**Problem description**
Transcribe every record as it stands and set the images aside.

**Extracted information**
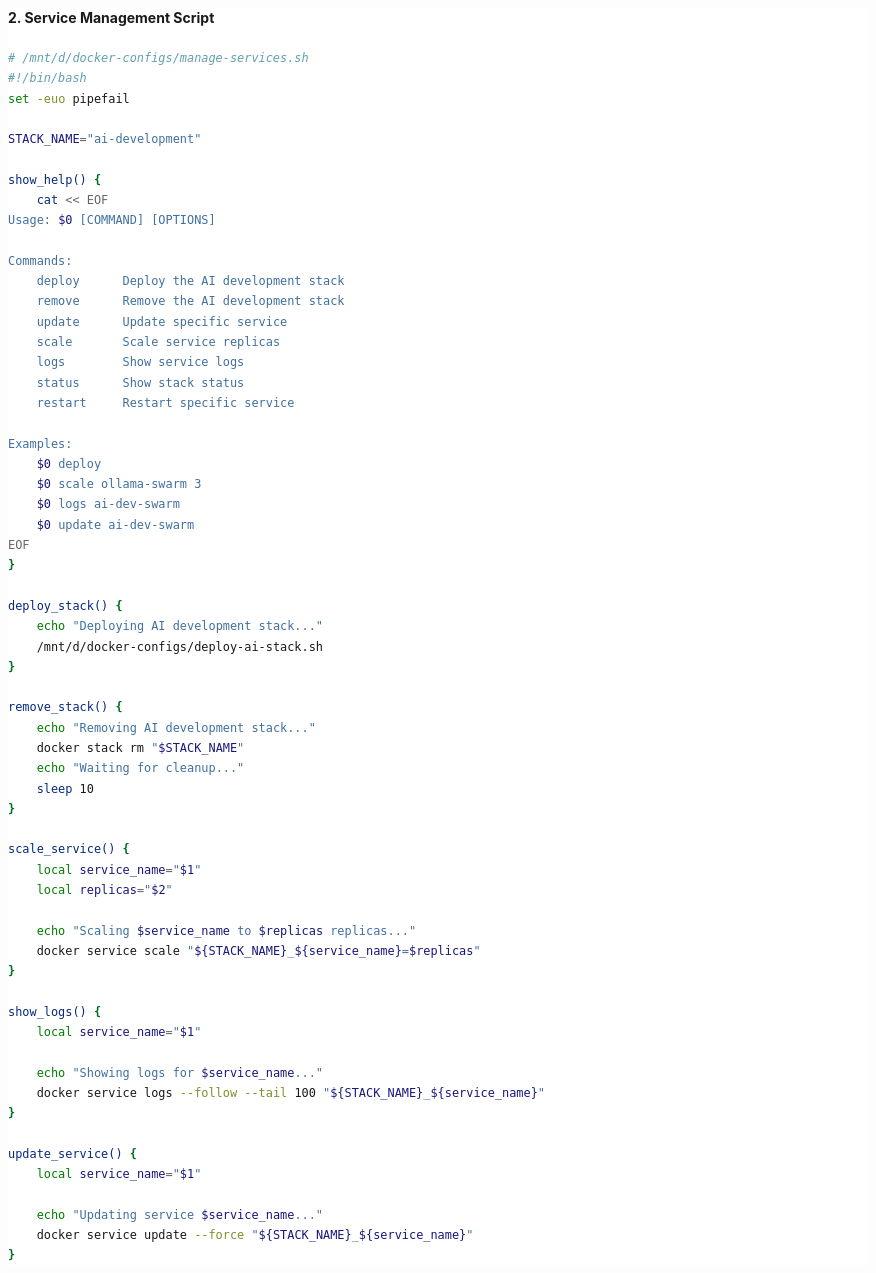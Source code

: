 #### 2. Service Management Script

```bash
# /mnt/d/docker-configs/manage-services.sh
#!/bin/bash
set -euo pipefail

STACK_NAME="ai-development"

show_help() {
    cat << EOF
Usage: $0 [COMMAND] [OPTIONS]

Commands:
    deploy      Deploy the AI development stack
    remove      Remove the AI development stack
    update      Update specific service
    scale       Scale service replicas
    logs        Show service logs
    status      Show stack status
    restart     Restart specific service

Examples:
    $0 deploy
    $0 scale ollama-swarm 3
    $0 logs ai-dev-swarm
    $0 update ai-dev-swarm
EOF
}

deploy_stack() {
    echo "Deploying AI development stack..."
    /mnt/d/docker-configs/deploy-ai-stack.sh
}

remove_stack() {
    echo "Removing AI development stack..."
    docker stack rm "$STACK_NAME"
    echo "Waiting for cleanup..."
    sleep 10
}

scale_service() {
    local service_name="$1"
    local replicas="$2"
    
    echo "Scaling $service_name to $replicas replicas..."
    docker service scale "${STACK_NAME}_${service_name}=$replicas"
}

show_logs() {
    local service_name="$1"
    
    echo "Showing logs for $service_name..."
    docker service logs --follow --tail 100 "${STACK_NAME}_${service_name}"
}

update_service() {
    local service_name="$1"
    
    echo "Updating service $service_name..."
    docker service update --force "${STACK_NAME}_${service_name}"
}

```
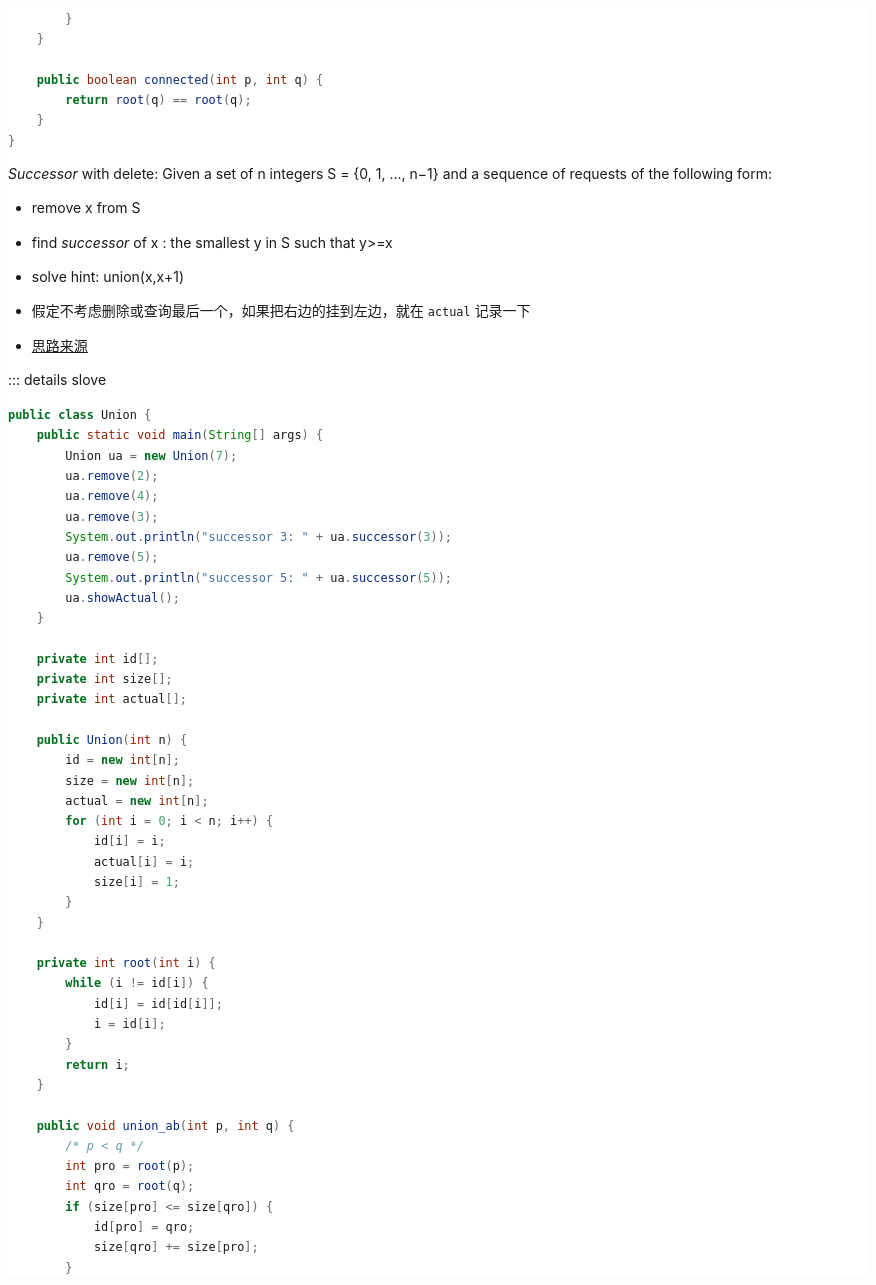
 ```java
        }
    }

    public boolean connected(int p, int q) {
        return root(q) == root(q);
    }
}

```

*Successor* with delete: Given a set of n integers S = {0, 1, ..., n−1} and a sequence of requests of the following form:

- remove x from S 
- find *successor* of  x : the smallest y in S such that y>=x
- solve hint: union(x,x+1)

- 假定不考虑删除或查询最后一个，如果把右边的挂到左边，就在 `actual` 记录一下
- [思路来源](https://stackoverflow.com/a/52564894)

::: details slove
```java
public class Union {
    public static void main(String[] args) {
        Union ua = new Union(7);
        ua.remove(2);
        ua.remove(4);
        ua.remove(3);
        System.out.println("successor 3: " + ua.successor(3));
        ua.remove(5);
        System.out.println("successor 5: " + ua.successor(5));
        ua.showActual();
    }

    private int id[];
    private int size[];
    private int actual[];

    public Union(int n) {
        id = new int[n];
        size = new int[n];
        actual = new int[n];
        for (int i = 0; i < n; i++) {
            id[i] = i;
            actual[i] = i;
            size[i] = 1;
        }
    }

    private int root(int i) {
        while (i != id[i]) {
            id[i] = id[id[i]];
            i = id[i];
        }
        return i;
    }

    public void union_ab(int p, int q) {
        /* p < q */
        int pro = root(p);
        int qro = root(q);
        if (size[pro] <= size[qro]) {
            id[pro] = qro;
            size[qro] += size[pro];
        }
```
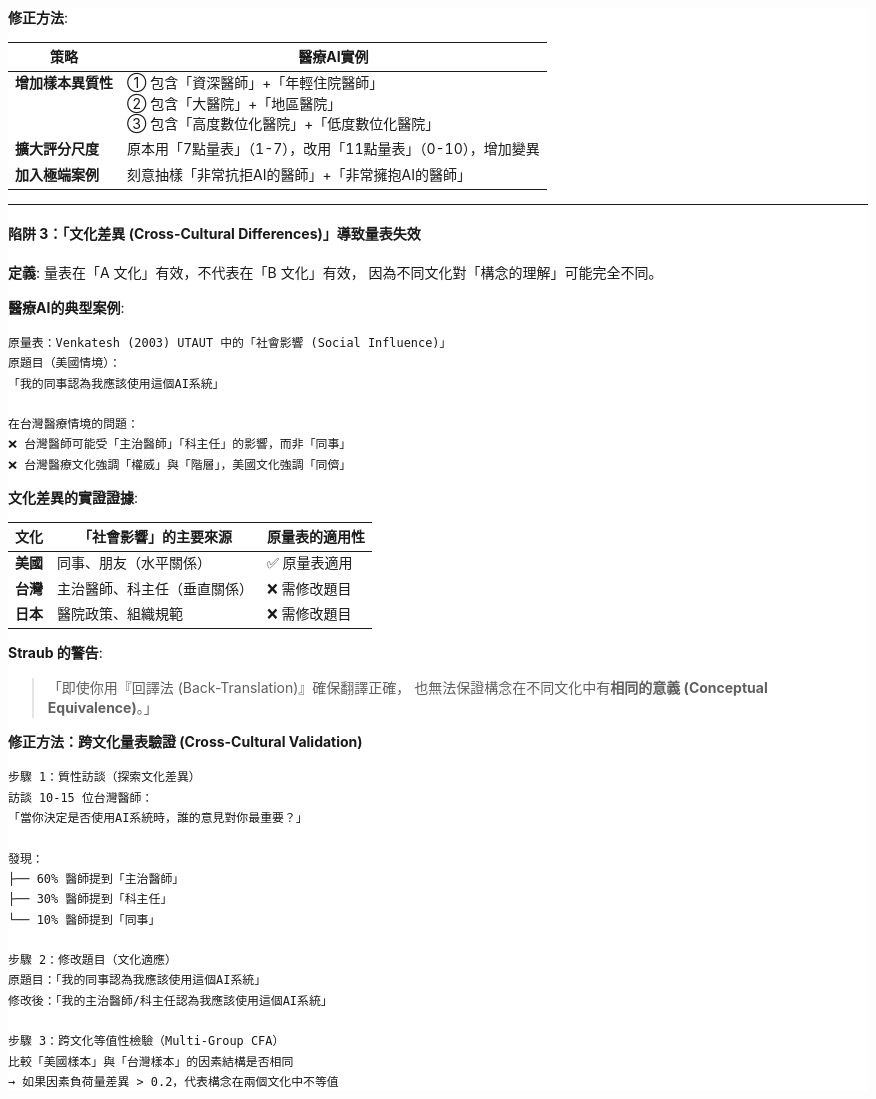 **修正方法**:

| 策略 | 醫療AI實例 |
|------|-----------|
| **增加樣本異質性** | ① 包含「資深醫師」+「年輕住院醫師」<br/>② 包含「大醫院」+「地區醫院」<br/>③ 包含「高度數位化醫院」+「低度數位化醫院」|
| **擴大評分尺度** | 原本用「7點量表」（1-7），改用「11點量表」（0-10），增加變異 |
| **加入極端案例** | 刻意抽樣「非常抗拒AI的醫師」+「非常擁抱AI的醫師」|

---

#### 陷阱 3：「文化差異 (Cross-Cultural Differences)」導致量表失效

**定義**: 量表在「A 文化」有效，不代表在「B 文化」有效，
因為不同文化對「構念的理解」可能完全不同。

**醫療AI的典型案例**:

```text
原量表：Venkatesh (2003) UTAUT 中的「社會影響 (Social Influence)」
原題目（美國情境）：
「我的同事認為我應該使用這個AI系統」

在台灣醫療情境的問題：
❌ 台灣醫師可能受「主治醫師」「科主任」的影響，而非「同事」
❌ 台灣醫療文化強調「權威」與「階層」，美國文化強調「同儕」
```

**文化差異的實證證據**:

| 文化 | 「社會影響」的主要來源 | 原量表的適用性 |
|------|---------------------|--------------|
| **美國** | 同事、朋友（水平關係）| ✅ 原量表適用 |
| **台灣** | 主治醫師、科主任（垂直關係）| ❌ 需修改題目 |
| **日本** | 醫院政策、組織規範 | ❌ 需修改題目 |

**Straub 的警告**:
> 「即使你用『回譯法 (Back-Translation)』確保翻譯正確，
> 也無法保證構念在不同文化中有**相同的意義 (Conceptual Equivalence)**。」

**修正方法：跨文化量表驗證 (Cross-Cultural Validation)**

```text
步驟 1：質性訪談（探索文化差異）
訪談 10-15 位台灣醫師：
「當你決定是否使用AI系統時，誰的意見對你最重要？」

發現：
├── 60% 醫師提到「主治醫師」
├── 30% 醫師提到「科主任」
└── 10% 醫師提到「同事」

步驟 2：修改題目（文化適應）
原題目：「我的同事認為我應該使用這個AI系統」
修改後：「我的主治醫師/科主任認為我應該使用這個AI系統」

步驟 3：跨文化等值性檢驗（Multi-Group CFA）
比較「美國樣本」與「台灣樣本」的因素結構是否相同
→ 如果因素負荷量差異 > 0.2，代表構念在兩個文化中不等值
```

**Exercise result**
Source code

: #### 2. Service Management Script

```bash
# /mnt/d/docker-configs/manage-services.sh
#!/bin/bash
set -euo pipefail

STACK_NAME="ai-development"

show_help() {
    cat << EOF
Usage: $0 [COMMAND] [OPTIONS]

Commands:
    deploy      Deploy the AI development stack
    remove      Remove the AI development stack
    update      Update specific service
    scale       Scale service replicas
    logs        Show service logs
    status      Show stack status
    restart     Restart specific service

Examples:
    $0 deploy
    $0 scale ollama-swarm 3
    $0 logs ai-dev-swarm
    $0 update ai-dev-swarm
EOF
}

deploy_stack() {
    echo "Deploying AI development stack..."
    /mnt/d/docker-configs/deploy-ai-stack.sh
}

remove_stack() {
    echo "Removing AI development stack..."
    docker stack rm "$STACK_NAME"
    echo "Waiting for cleanup..."
    sleep 10
}

scale_service() {
    local service_name="$1"
    local replicas="$2"
    
    echo "Scaling $service_name to $replicas replicas..."
    docker service scale "${STACK_NAME}_${service_name}=$replicas"
}

show_logs() {
    local service_name="$1"
    
    echo "Showing logs for $service_name..."
    docker service logs --follow --tail 100 "${STACK_NAME}_${service_name}"
}

update_service() {
    local service_name="$1"
    
    echo "Updating service $service_name..."
    docker service update --force "${STACK_NAME}_${service_name}"
}

```
 ```java
        }
    }

    public boolean connected(int p, int q) {
        return root(q) == root(q);
    }
}

```

*Successor* with delete: Given a set of n integers S = {0, 1, ..., n−1} and a sequence of requests of the following form:

- remove x from S 
- find *successor* of  x : the smallest y in S such that y>=x
- solve hint: union(x,x+1)

- 假定不考虑删除或查询最后一个，如果把右边的挂到左边，就在 `actual` 记录一下
- [思路来源](https://stackoverflow.com/a/52564894)

::: details slove
```java
public class Union {
    public static void main(String[] args) {
        Union ua = new Union(7);
        ua.remove(2);
        ua.remove(4);
        ua.remove(3);
        System.out.println("successor 3: " + ua.successor(3));
        ua.remove(5);
        System.out.println("successor 5: " + ua.successor(5));
        ua.showActual();
    }

    private int id[];
    private int size[];
    private int actual[];

    public Union(int n) {
        id = new int[n];
        size = new int[n];
        actual = new int[n];
        for (int i = 0; i < n; i++) {
            id[i] = i;
            actual[i] = i;
            size[i] = 1;
        }
    }

    private int root(int i) {
        while (i != id[i]) {
            id[i] = id[id[i]];
            i = id[i];
        }
        return i;
    }

    public void union_ab(int p, int q) {
        /* p < q */
        int pro = root(p);
        int qro = root(q);
        if (size[pro] <= size[qro]) {
            id[pro] = qro;
            size[qro] += size[pro];
        }
```
 **修正方法**:

| 策略 | 醫療AI實例 |
|------|-----------|
| **增加樣本異質性** | ① 包含「資深醫師」+「年輕住院醫師」<br/>② 包含「大醫院」+「地區醫院」<br/>③ 包含「高度數位化醫院」+「低度數位化醫院」|
| **擴大評分尺度** | 原本用「7點量表」（1-7），改用「11點量表」（0-10），增加變異 |
| **加入極端案例** | 刻意抽樣「非常抗拒AI的醫師」+「非常擁抱AI的醫師」|

---

#### 陷阱 3：「文化差異 (Cross-Cultural Differences)」導致量表失效

**定義**: 量表在「A 文化」有效，不代表在「B 文化」有效，
因為不同文化對「構念的理解」可能完全不同。

**醫療AI的典型案例**:

```text
原量表：Venkatesh (2003) UTAUT 中的「社會影響 (Social Influence)」
原題目（美國情境）：
「我的同事認為我應該使用這個AI系統」

在台灣醫療情境的問題：
❌ 台灣醫師可能受「主治醫師」「科主任」的影響，而非「同事」
❌ 台灣醫療文化強調「權威」與「階層」，美國文化強調「同儕」
```

**文化差異的實證證據**:

| 文化 | 「社會影響」的主要來源 | 原量表的適用性 |
|------|---------------------|--------------|
| **美國** | 同事、朋友（水平關係）| ✅ 原量表適用 |
| **台灣** | 主治醫師、科主任（垂直關係）| ❌ 需修改題目 |
| **日本** | 醫院政策、組織規範 | ❌ 需修改題目 |

**Straub 的警告**:
> 「即使你用『回譯法 (Back-Translation)』確保翻譯正確，
> 也無法保證構念在不同文化中有**相同的意義 (Conceptual Equivalence)**。」

**修正方法：跨文化量表驗證 (Cross-Cultural Validation)**

```text
步驟 1：質性訪談（探索文化差異）
訪談 10-15 位台灣醫師：
「當你決定是否使用AI系統時，誰的意見對你最重要？」

發現：
├── 60% 醫師提到「主治醫師」
├── 30% 醫師提到「科主任」
└── 10% 醫師提到「同事」

步驟 2：修改題目（文化適應）
原題目：「我的同事認為我應該使用這個AI系統」
修改後：「我的主治醫師/科主任認為我應該使用這個AI系統」

步驟 3：跨文化等值性檢驗（Multi-Group CFA）
比較「美國樣本」與「台灣樣本」的因素結構是否相同
→ 如果因素負荷量差異 > 0.2，代表構念在兩個文化中不等值
```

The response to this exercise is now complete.